EXERCISE AIM:
Could you restate, word for word, the line that has "hp: Puntos de salud base del Pokémon." and all lines following it through the end of the entries below?

Stored items:
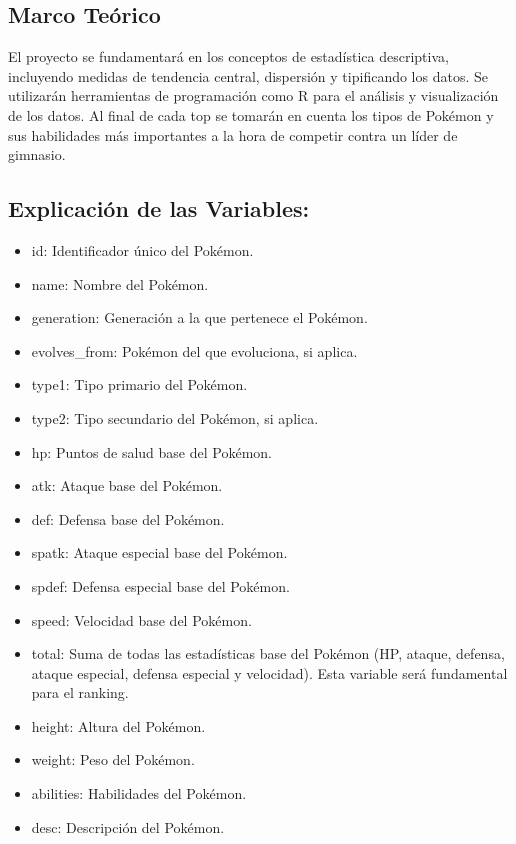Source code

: \documentclass[
]{article}
\providecommand{\tightlist}{%
  \setlength{\itemsep}{0pt}\setlength{\parskip}{0pt}}
\begin{document}
\subsection{Marco Teórico}\label{marco-teuxf3rico}

El proyecto se fundamentará en los conceptos de estadística descriptiva,
incluyendo medidas de tendencia central, dispersión y tipificando los
datos. Se utilizarán herramientas de programación como R para el
análisis y visualización de los datos. Al final de cada top se tomarán
en cuenta los tipos de Pokémon y sus habilidades más importantes a la
hora de competir contra un líder de gimnasio.

\subsection{Explicación de las
Variables:}\label{explicaciuxf3n-de-las-variables}

\begin{itemize}
\tightlist
\item
  id: Identificador único del Pokémon.
\item
  name: Nombre del Pokémon.
\item
  generation: Generación a la que pertenece el Pokémon.
\item
  evolves\_from: Pokémon del que evoluciona, si aplica.
\item
  type1: Tipo primario del Pokémon.
\item
  type2: Tipo secundario del Pokémon, si aplica.
\item
  hp: Puntos de salud base del Pokémon.
\item
  atk: Ataque base del Pokémon.
\item
  def: Defensa base del Pokémon.
\item
  spatk: Ataque especial base del Pokémon.
\item
  spdef: Defensa especial base del Pokémon.
\item
  speed: Velocidad base del Pokémon.
\item
  total: Suma de todas las estadísticas base del Pokémon (HP, ataque,
  defensa, ataque especial, defensa especial y velocidad). Esta variable
  será fundamental para el ranking.
\item
  height: Altura del Pokémon.
\item
  weight: Peso del Pokémon.
\item
  abilities: Habilidades del Pokémon.
\item
  desc: Descripción del Pokémon.
\end{itemize}
\end{document}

EXERCISE ANSWER:
  hp: Puntos de salud base del Pokémon.
\item
  atk: Ataque base del Pokémon.
\item
  def: Defensa base del Pokémon.
\item
  spatk: Ataque especial base del Pokémon.
\item
  spdef: Defensa especial base del Pokémon.
\item
  speed: Velocidad base del Pokémon.
\item
  total: Suma de todas las estadísticas base del Pokémon (HP, ataque,
  defensa, ataque especial, defensa especial y velocidad). Esta variable
  será fundamental para el ranking.
\item
  height: Altura del Pokémon.
\item
  weight: Peso del Pokémon.
\item
  abilities: Habilidades del Pokémon.
\item
  desc: Descripción del Pokémon.
\end{itemize}
\end{document}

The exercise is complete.